TASK TO CARRY OUT: All of the data, from the first line to the last, should be reproduced without alteration.

[Records drawn from a dataset]
------------------------------------------------------------------------

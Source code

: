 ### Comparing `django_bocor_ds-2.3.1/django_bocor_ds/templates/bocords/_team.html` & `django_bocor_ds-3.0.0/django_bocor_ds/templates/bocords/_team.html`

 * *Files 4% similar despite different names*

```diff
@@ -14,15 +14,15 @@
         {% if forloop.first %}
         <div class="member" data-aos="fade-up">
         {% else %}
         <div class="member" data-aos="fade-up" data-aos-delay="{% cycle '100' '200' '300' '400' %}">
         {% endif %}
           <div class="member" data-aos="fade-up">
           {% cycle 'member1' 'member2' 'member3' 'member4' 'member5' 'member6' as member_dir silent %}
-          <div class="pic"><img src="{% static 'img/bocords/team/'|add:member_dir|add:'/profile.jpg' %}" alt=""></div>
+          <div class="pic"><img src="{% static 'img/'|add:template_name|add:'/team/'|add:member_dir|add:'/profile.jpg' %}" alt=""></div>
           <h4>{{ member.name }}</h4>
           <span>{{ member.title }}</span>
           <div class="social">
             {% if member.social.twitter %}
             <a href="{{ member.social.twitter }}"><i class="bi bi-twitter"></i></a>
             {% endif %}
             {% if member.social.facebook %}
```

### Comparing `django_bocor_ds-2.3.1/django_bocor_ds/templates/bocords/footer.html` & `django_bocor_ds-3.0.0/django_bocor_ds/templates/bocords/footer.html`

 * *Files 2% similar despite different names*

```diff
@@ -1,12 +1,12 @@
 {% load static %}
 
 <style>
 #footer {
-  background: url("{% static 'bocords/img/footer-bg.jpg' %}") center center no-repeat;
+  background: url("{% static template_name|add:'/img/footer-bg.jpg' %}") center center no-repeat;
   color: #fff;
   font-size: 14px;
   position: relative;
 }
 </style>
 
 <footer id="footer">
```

------------------------------------------------------------------------

OUTPUT OF THE EXERCISE:
Source code

: ### Comparing `django_bocor_ds-2.3.1/django_bocor_ds/templates/bocords/_team.html` & `django_bocor_ds-3.0.0/django_bocor_ds/templates/bocords/_team.html`

 * *Files 4% similar despite different names*

```diff
@@ -14,15 +14,15 @@
         {% if forloop.first %}
         <div class="member" data-aos="fade-up">
         {% else %}
         <div class="member" data-aos="fade-up" data-aos-delay="{% cycle '100' '200' '300' '400' %}">
         {% endif %}
           <div class="member" data-aos="fade-up">
           {% cycle 'member1' 'member2' 'member3' 'member4' 'member5' 'member6' as member_dir silent %}
-          <div class="pic"><img src="{% static 'img/bocords/team/'|add:member_dir|add:'/profile.jpg' %}" alt=""></div>
+          <div class="pic"><img src="{% static 'img/'|add:template_name|add:'/team/'|add:member_dir|add:'/profile.jpg' %}" alt=""></div>
           <h4>{{ member.name }}</h4>
           <span>{{ member.title }}</span>
           <div class="social">
             {% if member.social.twitter %}
             <a href="{{ member.social.twitter }}"><i class="bi bi-twitter"></i></a>
             {% endif %}
             {% if member.social.facebook %}
```

### Comparing `django_bocor_ds-2.3.1/django_bocor_ds/templates/bocords/footer.html` & `django_bocor_ds-3.0.0/django_bocor_ds/templates/bocords/footer.html`

 * *Files 2% similar despite different names*

```diff
@@ -1,12 +1,12 @@
 {% load static %}
 
 <style>
 #footer {
-  background: url("{% static 'bocords/img/footer-bg.jpg' %}") center center no-repeat;
+  background: url("{% static template_name|add:'/img/footer-bg.jpg' %}") center center no-repeat;
   color: #fff;
   font-size: 14px;
   position: relative;
 }
 </style>
 
 <footer id="footer">
```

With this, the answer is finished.